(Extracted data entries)
%%

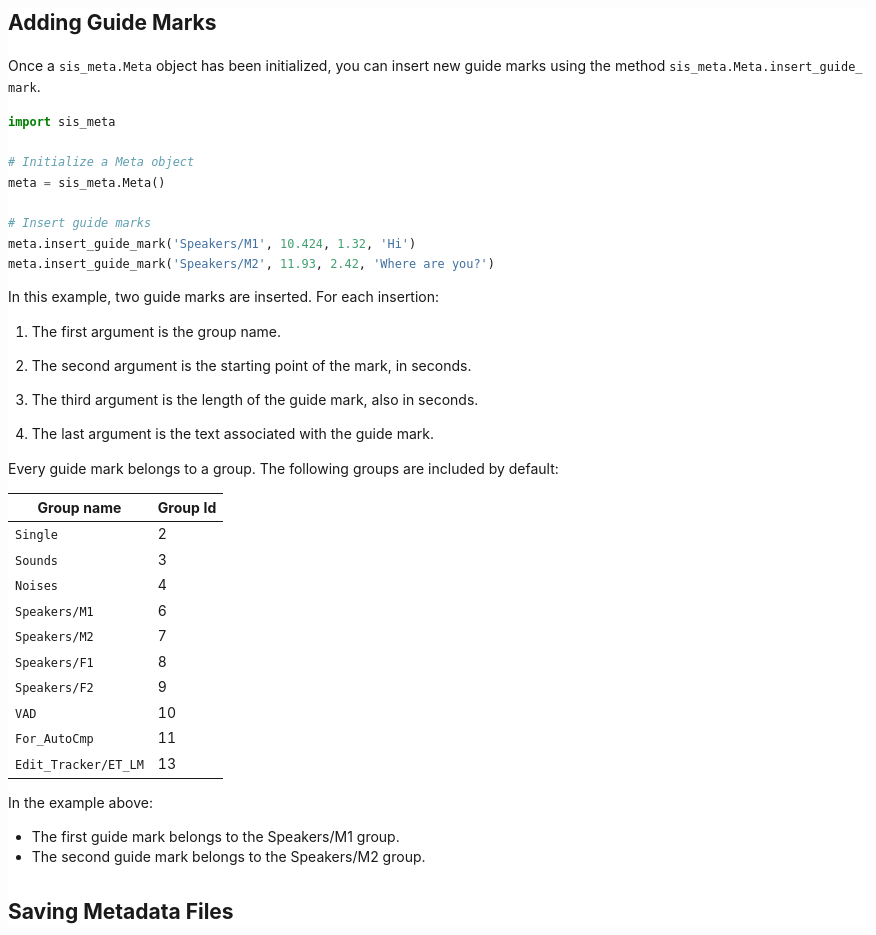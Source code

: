 ## Adding Guide Marks

Once a `sis_meta.Meta` object has been initialized, you can insert new 
guide marks using the method `sis_meta.Meta.insert_guide_mark`.

```python
import sis_meta

# Initialize a Meta object
meta = sis_meta.Meta()

# Insert guide marks
meta.insert_guide_mark('Speakers/M1', 10.424, 1.32, 'Hi')
meta.insert_guide_mark('Speakers/M2', 11.93, 2.42, 'Where are you?')
```

In this example, two guide marks are inserted. For each insertion:

1. The first argument is the group name.

2. The second argument is the starting point of the mark, in seconds.

3. The third argument is the length of the guide mark, also in seconds.

4. The last argument is the text associated with the guide mark.

Every guide mark belongs to a group. The following groups are included by default:

|Group name|Group Id
|---|---|
|`Single`|2|
|`Sounds`|3|
|`Noises`|4|
|`Speakers/M1`|6|
|`Speakers/M2`|7|
|`Speakers/F1`|8|
|`Speakers/F2`|9|
|`VAD`|10|
|`For_AutoCmp`|11|
|`Edit_Tracker/ET_LM`|13|

In the example above:

- The first guide mark belongs to the Speakers/M1 group.
- The second guide mark belongs to the Speakers/M2 group.

## Saving Metadata Files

%%

▶ **Exercise**
From the first line to the last, reproduce the records above exactly and skip the pictures.

▶ **Solution below**
Source code

: ## Adding Guide Marks

Once a `sis_meta.Meta` object has been initialized, you can insert new 
guide marks using the method `sis_meta.Meta.insert_guide_mark`.

```python
import sis_meta

# Initialize a Meta object
meta = sis_meta.Meta()

# Insert guide marks
meta.insert_guide_mark('Speakers/M1', 10.424, 1.32, 'Hi')
meta.insert_guide_mark('Speakers/M2', 11.93, 2.42, 'Where are you?')
```

In this example, two guide marks are inserted. For each insertion:

1. The first argument is the group name.

2. The second argument is the starting point of the mark, in seconds.

3. The third argument is the length of the guide mark, also in seconds.

4. The last argument is the text associated with the guide mark.

Every guide mark belongs to a group. The following groups are included by default:

|Group name|Group Id
|---|---|
|`Single`|2|
|`Sounds`|3|
|`Noises`|4|
|`Speakers/M1`|6|
|`Speakers/M2`|7|
|`Speakers/F1`|8|
|`Speakers/F2`|9|
|`VAD`|10|
|`For_AutoCmp`|11|
|`Edit_Tracker/ET_LM`|13|

In the example above:

- The first guide mark belongs to the Speakers/M1 group.
- The second guide mark belongs to the Speakers/M2 group.

## Saving Metadata Files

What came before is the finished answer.